Cánovas’ long appreciation for, and attention to colour and form has resulted in a focused exhibition of artworks entitled Turneresque. After leaving Spain bound for Edinburgh to continue his passion for art education, Cánovas completed his courses only to move to London furthering his studies at the Slade School of Fine Art. It was in London where he would visit the National Galleries, constantly immersing himself in the compositions of Turner and the other romantics, with their moody pastoral fields and testimonies of nautical victories. More than the arch of the waves and the wind in the sails, Cánovas became concentrated on small sections of colour within the canvas, particularly the blinding luminosity of cloud formations and skyscapes – not the painting as a whole but a small snapshot of the full scene before him.

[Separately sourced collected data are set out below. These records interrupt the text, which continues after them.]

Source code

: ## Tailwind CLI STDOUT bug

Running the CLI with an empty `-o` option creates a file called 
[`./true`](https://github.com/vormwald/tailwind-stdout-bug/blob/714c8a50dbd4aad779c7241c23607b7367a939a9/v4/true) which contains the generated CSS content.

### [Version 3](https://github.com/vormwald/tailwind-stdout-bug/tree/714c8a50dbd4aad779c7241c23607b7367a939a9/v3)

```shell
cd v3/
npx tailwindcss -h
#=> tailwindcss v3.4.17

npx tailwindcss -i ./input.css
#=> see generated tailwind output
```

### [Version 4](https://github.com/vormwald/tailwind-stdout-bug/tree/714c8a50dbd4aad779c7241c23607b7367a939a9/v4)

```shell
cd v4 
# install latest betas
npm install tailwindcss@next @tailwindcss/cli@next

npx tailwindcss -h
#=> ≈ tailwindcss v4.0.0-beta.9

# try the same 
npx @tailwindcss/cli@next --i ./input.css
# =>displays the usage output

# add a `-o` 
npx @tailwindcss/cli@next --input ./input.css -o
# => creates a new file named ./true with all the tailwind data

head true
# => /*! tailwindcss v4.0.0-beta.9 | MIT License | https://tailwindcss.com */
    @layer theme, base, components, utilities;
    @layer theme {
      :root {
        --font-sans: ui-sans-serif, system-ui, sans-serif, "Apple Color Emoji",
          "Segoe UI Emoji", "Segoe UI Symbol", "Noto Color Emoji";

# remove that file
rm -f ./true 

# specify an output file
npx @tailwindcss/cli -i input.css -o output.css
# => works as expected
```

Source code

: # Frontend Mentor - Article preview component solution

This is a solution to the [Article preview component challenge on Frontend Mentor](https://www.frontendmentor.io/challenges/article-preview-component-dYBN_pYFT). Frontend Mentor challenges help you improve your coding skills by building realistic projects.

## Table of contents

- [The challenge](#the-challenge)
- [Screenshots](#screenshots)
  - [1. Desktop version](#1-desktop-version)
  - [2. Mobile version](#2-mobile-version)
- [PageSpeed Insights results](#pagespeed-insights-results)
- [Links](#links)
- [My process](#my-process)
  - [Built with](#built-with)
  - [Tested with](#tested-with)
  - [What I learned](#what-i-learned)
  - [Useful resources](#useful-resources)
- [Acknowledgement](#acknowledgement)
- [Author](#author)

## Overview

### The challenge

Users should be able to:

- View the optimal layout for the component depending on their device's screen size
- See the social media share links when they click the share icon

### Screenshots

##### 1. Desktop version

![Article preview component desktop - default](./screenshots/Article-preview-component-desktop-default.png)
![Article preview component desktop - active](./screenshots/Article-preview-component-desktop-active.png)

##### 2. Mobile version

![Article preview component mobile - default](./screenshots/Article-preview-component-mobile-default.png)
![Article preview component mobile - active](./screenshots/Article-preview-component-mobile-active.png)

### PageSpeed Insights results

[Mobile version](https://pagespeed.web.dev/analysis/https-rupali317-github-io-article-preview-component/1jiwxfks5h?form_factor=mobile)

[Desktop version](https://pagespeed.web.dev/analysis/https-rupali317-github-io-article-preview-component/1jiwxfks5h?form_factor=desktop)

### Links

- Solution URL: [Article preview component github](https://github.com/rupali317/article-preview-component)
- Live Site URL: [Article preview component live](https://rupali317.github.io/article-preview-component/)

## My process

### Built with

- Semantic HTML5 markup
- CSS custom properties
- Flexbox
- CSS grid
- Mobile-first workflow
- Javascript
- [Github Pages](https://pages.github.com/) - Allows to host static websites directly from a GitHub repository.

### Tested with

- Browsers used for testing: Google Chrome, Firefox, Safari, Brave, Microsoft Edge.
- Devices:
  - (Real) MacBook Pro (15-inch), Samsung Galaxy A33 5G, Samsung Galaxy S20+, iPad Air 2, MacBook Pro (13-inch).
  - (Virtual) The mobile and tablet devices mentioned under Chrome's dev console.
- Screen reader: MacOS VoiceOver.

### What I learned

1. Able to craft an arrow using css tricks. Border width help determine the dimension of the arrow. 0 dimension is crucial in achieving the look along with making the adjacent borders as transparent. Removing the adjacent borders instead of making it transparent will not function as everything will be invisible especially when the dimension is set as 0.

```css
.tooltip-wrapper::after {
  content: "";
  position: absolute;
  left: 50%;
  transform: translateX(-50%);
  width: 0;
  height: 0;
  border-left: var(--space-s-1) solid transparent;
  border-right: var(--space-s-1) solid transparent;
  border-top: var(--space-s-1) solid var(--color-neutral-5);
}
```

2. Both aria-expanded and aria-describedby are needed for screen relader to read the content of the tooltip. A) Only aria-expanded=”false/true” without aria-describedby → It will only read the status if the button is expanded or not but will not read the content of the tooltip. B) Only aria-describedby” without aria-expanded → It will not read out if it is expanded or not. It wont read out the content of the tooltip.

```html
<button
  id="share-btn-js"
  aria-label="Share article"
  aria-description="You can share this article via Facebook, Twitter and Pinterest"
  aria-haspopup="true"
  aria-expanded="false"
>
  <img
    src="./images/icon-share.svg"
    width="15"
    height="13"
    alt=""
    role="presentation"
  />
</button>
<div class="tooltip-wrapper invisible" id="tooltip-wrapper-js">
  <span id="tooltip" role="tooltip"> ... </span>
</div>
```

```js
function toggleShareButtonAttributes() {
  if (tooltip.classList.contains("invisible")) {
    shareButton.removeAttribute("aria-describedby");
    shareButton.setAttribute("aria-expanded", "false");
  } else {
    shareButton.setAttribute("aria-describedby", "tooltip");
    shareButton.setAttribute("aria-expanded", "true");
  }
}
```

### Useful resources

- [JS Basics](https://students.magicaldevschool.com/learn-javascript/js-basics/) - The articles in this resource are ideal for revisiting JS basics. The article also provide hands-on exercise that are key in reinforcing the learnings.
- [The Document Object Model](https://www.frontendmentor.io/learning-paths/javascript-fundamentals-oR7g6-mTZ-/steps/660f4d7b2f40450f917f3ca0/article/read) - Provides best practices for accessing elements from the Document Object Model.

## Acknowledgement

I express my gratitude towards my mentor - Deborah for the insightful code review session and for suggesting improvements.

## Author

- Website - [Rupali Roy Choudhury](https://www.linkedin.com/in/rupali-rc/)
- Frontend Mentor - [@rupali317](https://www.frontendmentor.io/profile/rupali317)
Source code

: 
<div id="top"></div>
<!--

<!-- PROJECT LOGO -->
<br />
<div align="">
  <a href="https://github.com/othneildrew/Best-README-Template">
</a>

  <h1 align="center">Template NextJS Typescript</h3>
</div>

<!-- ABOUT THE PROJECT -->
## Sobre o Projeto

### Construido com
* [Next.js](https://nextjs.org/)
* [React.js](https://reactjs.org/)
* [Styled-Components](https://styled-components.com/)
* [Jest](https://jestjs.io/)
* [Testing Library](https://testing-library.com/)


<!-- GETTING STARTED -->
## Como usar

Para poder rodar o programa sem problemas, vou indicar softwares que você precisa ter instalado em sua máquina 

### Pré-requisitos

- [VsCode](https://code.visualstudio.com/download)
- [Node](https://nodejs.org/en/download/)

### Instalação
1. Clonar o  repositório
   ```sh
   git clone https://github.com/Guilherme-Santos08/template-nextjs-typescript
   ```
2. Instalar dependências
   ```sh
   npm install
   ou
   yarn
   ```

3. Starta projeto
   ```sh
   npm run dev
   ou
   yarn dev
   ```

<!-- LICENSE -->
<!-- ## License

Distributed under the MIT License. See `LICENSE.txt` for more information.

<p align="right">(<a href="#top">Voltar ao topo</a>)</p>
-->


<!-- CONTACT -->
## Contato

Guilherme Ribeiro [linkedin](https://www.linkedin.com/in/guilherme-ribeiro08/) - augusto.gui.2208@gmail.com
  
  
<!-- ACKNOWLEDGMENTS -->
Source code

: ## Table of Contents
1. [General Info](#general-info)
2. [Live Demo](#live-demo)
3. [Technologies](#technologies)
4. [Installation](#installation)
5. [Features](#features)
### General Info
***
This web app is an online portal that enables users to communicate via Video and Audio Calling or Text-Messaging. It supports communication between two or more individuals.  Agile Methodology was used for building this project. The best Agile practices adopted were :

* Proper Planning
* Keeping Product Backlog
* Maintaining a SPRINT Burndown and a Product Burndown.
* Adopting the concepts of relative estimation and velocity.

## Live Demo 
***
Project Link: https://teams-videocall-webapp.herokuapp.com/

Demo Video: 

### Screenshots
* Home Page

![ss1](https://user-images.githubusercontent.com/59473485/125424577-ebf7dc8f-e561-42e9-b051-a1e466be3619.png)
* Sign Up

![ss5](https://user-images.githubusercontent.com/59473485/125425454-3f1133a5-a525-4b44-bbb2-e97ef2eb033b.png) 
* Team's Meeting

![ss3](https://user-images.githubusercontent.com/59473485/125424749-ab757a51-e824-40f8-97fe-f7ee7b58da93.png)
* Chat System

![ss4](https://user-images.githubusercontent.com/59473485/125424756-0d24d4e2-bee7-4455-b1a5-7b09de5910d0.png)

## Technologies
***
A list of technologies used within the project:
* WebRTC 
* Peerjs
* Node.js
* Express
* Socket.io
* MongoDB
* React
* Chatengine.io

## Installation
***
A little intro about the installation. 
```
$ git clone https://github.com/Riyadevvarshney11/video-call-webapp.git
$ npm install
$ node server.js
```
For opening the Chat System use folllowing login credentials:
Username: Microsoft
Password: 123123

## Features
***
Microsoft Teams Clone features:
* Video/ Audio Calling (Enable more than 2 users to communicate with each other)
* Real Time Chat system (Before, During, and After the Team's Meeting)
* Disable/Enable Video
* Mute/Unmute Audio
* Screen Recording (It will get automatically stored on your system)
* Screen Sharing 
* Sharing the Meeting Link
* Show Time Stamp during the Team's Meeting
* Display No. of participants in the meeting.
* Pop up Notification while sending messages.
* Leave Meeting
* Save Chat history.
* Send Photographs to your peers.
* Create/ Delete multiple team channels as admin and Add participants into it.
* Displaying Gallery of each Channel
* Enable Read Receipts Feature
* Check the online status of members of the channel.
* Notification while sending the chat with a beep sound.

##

Comprised of four large-scale paintings and five diptychs, the highly contemplated detail in these abstracted areas of Turner’s masterpieces provide the inspiration for Cánovas’ new series.
For me, it begins with an eruption of Turner Gold and slides into scalding James Turrell Pink. Form is magnified beyond recognition, forging pure abstraction: pure colour, movement and light.
Justin Hammond, independent curator, publisher and art dealer. Founder of the Catlin Art Prize and The Catlin Guide for collectors of contemporary art.
Turneresque will be exhibited at Halcyon Gallery, 144-146 New Bond Street, 8 – 25 October 2014 and coincides with The EY Exhibition: Late Turner – Painting Set Free, at Tate Britain, 30 September 2014 – 4 January 2015.